Seit vergangenen Donnerstag ist das Schiff nun in Gmünd und sorgt insbesondere in den sozialen Medien für rege Anteilnahme. Allein auf der Facebook-Seite der „Rems-Zeitung“ findet man mehr als 270 Kommentare zu dem Thema. Nicht jeder adelt den Oberbürgermeister für seine „Super-Aktion“ in Anlehnung an die furchtlose Sea-Watch-Kapitänin als „Richard Rackete“. Das Boot „ist ne Schande für Schwäbisch Gmünd“, schreibt ein Kritiker, „Kümmert euch zuerst um eure eigenen Bürger“, ein anderer. Einige wittern hinter der Aktion eine neuerliche PR-Aktion des findigen OB in eigener Sache.
Richard Arnold hingegen sagt, dass man genau das habe erreichen wollen: dass sich die Menschen über eine wichtige politische Frage plötzlich Gedanken machten, die ansonsten meist ausgeblendet werde. Diesem Abstumpfen oder Verdrängen habe man entgegenwirken wollen. Das Fernsehen könne nicht in gleicher Form leisten, was nun, direkt vor Ort buchstäblich begreifbar sei. „Man kann die Situation, in der sich die Menschen befunden haben, nachvollziehen.“ Das Boot sei deshalb ganz bewusst in einem authentischen Zustand belassen worden. Die Mitarbeiter im Bauhof sorgten lediglich dafür, dass kein Öl den künftigen Standort an der Mündung von Josefsbach und Rems verunreinige.

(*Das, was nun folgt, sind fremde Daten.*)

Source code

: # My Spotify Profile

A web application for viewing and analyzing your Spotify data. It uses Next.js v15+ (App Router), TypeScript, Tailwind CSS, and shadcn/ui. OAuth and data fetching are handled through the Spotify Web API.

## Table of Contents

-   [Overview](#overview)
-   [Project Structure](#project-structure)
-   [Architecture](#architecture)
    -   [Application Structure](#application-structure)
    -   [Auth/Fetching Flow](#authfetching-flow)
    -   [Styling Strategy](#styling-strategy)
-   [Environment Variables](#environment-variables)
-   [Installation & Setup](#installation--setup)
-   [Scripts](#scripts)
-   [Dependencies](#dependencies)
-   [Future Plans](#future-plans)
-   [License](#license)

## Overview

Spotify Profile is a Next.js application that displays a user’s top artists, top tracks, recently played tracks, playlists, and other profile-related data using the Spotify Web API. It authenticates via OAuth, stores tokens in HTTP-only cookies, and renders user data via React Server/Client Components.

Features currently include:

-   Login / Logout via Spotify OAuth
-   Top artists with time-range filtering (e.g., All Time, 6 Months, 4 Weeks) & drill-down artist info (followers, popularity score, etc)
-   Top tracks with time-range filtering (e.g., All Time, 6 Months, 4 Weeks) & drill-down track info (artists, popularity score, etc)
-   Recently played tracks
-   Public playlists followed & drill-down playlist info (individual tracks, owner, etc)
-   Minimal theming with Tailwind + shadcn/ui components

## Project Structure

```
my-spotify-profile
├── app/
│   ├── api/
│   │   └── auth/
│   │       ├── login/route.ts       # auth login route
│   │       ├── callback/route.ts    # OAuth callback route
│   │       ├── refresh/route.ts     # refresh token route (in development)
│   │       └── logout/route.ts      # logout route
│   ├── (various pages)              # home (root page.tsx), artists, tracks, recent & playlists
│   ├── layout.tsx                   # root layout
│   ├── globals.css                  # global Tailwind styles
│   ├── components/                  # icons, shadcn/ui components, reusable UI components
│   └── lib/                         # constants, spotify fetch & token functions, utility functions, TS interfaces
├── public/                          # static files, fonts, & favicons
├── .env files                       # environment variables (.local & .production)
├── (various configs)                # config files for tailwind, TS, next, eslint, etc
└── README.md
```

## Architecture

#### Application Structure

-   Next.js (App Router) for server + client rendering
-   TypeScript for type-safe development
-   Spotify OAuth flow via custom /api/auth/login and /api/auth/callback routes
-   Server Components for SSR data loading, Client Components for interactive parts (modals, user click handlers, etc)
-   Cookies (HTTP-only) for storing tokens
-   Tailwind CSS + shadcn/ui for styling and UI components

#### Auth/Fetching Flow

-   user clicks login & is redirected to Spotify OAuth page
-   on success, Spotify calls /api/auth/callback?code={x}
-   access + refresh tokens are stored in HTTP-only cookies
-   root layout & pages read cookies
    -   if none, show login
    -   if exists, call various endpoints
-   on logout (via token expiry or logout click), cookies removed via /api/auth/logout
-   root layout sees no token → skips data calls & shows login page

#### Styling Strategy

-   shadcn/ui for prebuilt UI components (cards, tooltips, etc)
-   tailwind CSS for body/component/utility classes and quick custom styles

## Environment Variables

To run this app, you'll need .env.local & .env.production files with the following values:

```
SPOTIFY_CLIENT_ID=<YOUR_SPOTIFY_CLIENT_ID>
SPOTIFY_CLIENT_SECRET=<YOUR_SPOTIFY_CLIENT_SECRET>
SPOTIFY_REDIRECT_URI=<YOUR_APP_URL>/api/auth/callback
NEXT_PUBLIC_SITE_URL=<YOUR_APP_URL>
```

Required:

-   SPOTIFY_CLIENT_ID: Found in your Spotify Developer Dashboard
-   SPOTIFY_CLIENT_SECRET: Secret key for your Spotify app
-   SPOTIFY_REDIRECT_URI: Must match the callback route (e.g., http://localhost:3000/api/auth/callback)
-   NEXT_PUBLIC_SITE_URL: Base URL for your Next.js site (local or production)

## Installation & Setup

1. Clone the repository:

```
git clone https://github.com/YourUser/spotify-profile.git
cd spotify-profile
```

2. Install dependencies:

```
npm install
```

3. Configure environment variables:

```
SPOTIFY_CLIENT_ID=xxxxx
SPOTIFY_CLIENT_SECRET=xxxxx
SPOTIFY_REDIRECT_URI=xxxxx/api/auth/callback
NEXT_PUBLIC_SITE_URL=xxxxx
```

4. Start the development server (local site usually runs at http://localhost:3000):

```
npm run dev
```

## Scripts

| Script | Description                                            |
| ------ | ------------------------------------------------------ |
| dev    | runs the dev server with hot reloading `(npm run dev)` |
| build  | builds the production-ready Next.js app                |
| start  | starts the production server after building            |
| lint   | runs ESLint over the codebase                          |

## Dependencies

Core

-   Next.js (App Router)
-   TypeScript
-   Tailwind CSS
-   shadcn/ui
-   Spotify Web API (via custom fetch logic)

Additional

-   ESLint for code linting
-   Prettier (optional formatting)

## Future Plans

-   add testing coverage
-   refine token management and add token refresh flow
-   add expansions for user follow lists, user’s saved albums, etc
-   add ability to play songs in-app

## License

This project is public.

Ob die Remstal-Gartenschau für dieses Thema aber das richtige Forum ist? „Auf jeden Fall“, sagt Richard Arnold. „Wir machen hier keine bloße Schöne-Blümchen-Schau, sondern wollen Menschen einen Marktplatz bieten, an dem sie sich begegnen und vielfältig austauschen können. Wo sie Input bekommen – natürlich gärtnerisch, aber auch kulturell und mit politisch wichtige Themen, zu denen das Thema Migration ganz sicher gehört.“
Das Boot und das Gartenschau-Bergfest
Mahnmal
Das Flüchtlingsboot wird zurzeit von Betriebshofmitarbeitern so hergerichtet, dass es am Strand an der Mündung von Josefsbach und Rems aufgestellt und besichtigt werden kann. Von Donnerstag an soll es dort zu finden sein.
Highlight-Woche
Schwäbisch Gmünd richtet zurzeit seine Highlight-Woche zur Remstal-Gartenschau aus. Im Remspark kann man sich seit Montag in die stadtprägende Zeit des Barock versetzen lassen. An diesem Freitag ist das Abschlussfest mit Musik unter dem Motto „Barock trifft auf Rockabilly“ und einem Feuerwerk am Remsufer.
Bergfest
Am kommenden Wochenende ist Halbzeit bei der Remstal-Gartenschau. In Gmünd wird das Finale der kommunalen Kochduelle ausgetragen. Am Abend spielt die SWR1-Band auf, zum Abschluss ist eine Lasershow geboten.